1. Vent was wide open, bacon hangning on bacon hangers.

2. Tube was placed in the bottom...the bellies were too long so I had no racks and had to place the tube on the bottom.

3. I did pull the chip loader out a little becasue the tube would not stay lit.

I guess what I learned was there is a such thing as too much smoke.  I will use the external smoker for the jowel bascon.  But how long?


----------



## hopkinsb (Jan 4, 2021)

Oh wow, glad you posted this, I thought you wanted long smoke time on bellies. Good to know


----------



## radioguy (Jan 4, 2021)

I cold smoke my bacon.  Small cabinet smoker.  No heat.  I have an AMPS in a mailbox mode.  I use color to judge the product.  I'll cold smoke for 5-8 hours, then into paper bag and refrigerate.  Some bellies get good mahogany color in 14 hours total.  Some take 24 hours plus.  I have never over smoked or had an acrid taste.

RG


----------



## indaswamp (Jan 4, 2021)

I use dust when cold smoking...thinner blue smoke...cleaner taste...cooler flame. I cold smoke for 32 hours but only at night. 12 hours per night for 4 nights in a row...


----------



## zeekm (Jan 4, 2021)

normanaj said:


> If using pellets yes the tube will produce copious amounts of smoke.Dust will produce much less smoke in the tube and if the tube sits at an angle (front being higher) even thinner smoke.
> 
> But really for cold smoking something like the mailbox mod is ideal.

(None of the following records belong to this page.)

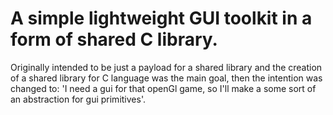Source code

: 
# A simple lightweight GUI toolkit in a form of shared C library.

Originally intended to be just a payload for a shared library and 
the creation of a shared library for C language was the main goal, 
then the intention was changed to: 'I need a gui for that openGl game, 
so I'll make a some sort of an abstraction for gui primitives'.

Where do you get the dust?


----------



## zeekm (Jan 4, 2021)

What a range:  

 Oh wow, 24 hrs? I do my bellies cold also, 2.5 hrs. Sometimes just 2 hrs. That's it. 

 I cold smoke for 32 hours but only at night 

Maybe my issue was not the length of time but quantity of smoke.  Can yuo smoke for less time if using a pellet smoker with pellets as opposed to a pellet smoker with dust?

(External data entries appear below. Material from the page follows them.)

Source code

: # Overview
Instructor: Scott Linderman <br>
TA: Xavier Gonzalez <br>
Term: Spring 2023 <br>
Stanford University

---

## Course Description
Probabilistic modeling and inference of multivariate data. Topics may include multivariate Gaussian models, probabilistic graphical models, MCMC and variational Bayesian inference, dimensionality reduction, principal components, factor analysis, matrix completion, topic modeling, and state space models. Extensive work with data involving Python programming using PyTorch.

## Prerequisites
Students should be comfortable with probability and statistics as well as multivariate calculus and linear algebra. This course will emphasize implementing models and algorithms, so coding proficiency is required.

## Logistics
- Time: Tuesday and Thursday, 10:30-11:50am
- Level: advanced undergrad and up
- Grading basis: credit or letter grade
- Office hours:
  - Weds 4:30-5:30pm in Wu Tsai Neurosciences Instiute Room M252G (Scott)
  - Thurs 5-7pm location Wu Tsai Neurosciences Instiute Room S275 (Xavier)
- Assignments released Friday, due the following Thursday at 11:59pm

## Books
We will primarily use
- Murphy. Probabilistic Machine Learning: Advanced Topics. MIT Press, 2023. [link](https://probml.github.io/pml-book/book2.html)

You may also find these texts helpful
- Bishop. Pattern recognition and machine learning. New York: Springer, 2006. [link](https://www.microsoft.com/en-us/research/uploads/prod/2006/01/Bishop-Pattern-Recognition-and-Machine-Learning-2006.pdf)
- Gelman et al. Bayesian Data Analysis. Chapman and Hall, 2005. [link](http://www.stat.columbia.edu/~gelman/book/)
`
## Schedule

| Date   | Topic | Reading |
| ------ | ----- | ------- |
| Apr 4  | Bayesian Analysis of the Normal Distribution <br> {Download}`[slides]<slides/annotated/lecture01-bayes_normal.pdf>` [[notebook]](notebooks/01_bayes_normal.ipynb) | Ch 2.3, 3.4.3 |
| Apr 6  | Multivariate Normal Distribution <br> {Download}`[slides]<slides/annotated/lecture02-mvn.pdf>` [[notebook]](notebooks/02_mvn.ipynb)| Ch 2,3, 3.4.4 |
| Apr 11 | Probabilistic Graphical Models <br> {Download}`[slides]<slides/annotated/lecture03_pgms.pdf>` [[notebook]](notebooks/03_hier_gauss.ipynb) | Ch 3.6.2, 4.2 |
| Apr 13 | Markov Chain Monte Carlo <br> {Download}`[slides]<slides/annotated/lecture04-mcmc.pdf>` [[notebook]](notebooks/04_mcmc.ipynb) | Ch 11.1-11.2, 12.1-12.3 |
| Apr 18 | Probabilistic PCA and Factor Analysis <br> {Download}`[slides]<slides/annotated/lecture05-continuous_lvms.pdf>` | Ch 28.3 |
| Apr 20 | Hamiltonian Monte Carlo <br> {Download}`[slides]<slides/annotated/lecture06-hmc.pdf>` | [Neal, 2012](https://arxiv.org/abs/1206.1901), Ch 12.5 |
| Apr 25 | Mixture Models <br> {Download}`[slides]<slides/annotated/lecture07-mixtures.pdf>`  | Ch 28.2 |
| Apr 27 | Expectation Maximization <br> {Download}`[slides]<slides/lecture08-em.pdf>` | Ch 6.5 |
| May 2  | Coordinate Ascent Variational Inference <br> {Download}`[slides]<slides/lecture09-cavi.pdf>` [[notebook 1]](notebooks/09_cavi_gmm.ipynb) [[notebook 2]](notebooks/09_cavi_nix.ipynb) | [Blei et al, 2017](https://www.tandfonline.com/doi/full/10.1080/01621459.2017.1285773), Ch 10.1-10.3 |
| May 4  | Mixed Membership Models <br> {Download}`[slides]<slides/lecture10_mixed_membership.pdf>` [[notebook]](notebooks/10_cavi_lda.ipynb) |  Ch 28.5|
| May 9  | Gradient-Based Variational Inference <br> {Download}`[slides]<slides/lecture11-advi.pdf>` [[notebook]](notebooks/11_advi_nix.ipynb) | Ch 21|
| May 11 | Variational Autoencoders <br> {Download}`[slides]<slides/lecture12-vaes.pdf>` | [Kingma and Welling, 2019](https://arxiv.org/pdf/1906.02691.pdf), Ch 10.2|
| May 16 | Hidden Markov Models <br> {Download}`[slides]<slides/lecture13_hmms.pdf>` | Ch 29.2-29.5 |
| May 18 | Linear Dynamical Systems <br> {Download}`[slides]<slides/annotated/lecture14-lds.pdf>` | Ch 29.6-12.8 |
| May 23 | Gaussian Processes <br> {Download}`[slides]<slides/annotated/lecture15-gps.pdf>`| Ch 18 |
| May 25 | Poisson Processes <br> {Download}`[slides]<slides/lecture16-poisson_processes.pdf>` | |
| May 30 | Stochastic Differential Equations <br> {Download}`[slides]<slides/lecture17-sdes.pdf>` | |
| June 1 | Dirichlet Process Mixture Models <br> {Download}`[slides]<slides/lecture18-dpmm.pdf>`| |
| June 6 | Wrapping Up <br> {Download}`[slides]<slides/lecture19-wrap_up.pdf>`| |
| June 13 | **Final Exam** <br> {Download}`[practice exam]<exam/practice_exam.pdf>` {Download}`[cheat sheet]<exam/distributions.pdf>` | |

Again, does the size of the smker matter?  

I see the suggestions for mailbox mod....but that doesn't change the amount of smoke the tube smoker makes.....so what's it doing?

I started reading about the mailbox mod....information overload!


----------



## normanaj (Jan 4, 2021)

zeekm said:


> Where do you get the dust?



I take a bunch of pellets and throw them in a blender and few moments later you have dust!


----------



## BigW. (Jan 4, 2021)

You can also add enough water to pellets that they dissolve.  Dry in smoker/oven etc then use in tray.


----------



## chef jimmyj (Jan 4, 2021)

Smoke duration does not really matter with Thin Blue Smoke. There are a couple guys around that smoke bellies, 8 hours a day for 7 days! The Tube puts out A Lot of smoke for a Small 30" MES. Hot smoking, no big deal. There is lots of convection and exhaust moving the thick smoke out. Cold Smoking needs to be a more gentle process, for however long you choose. The Mailbox and long, 3 foot plus, hose connection lets Creosote, black tarry smoke component that gives the acrid flavor,  condense out before the smoke enters the MES. This way, you can smoke as long as you wish, rest overnight between smoke sessions,  and not get Creosote on the bacon. The other option with Tube and Pellets is a bigger well vented smoker or shorter smoke, 8 to 12 hours in the MES. The AMNPS Maze and Dust is great in small smokers...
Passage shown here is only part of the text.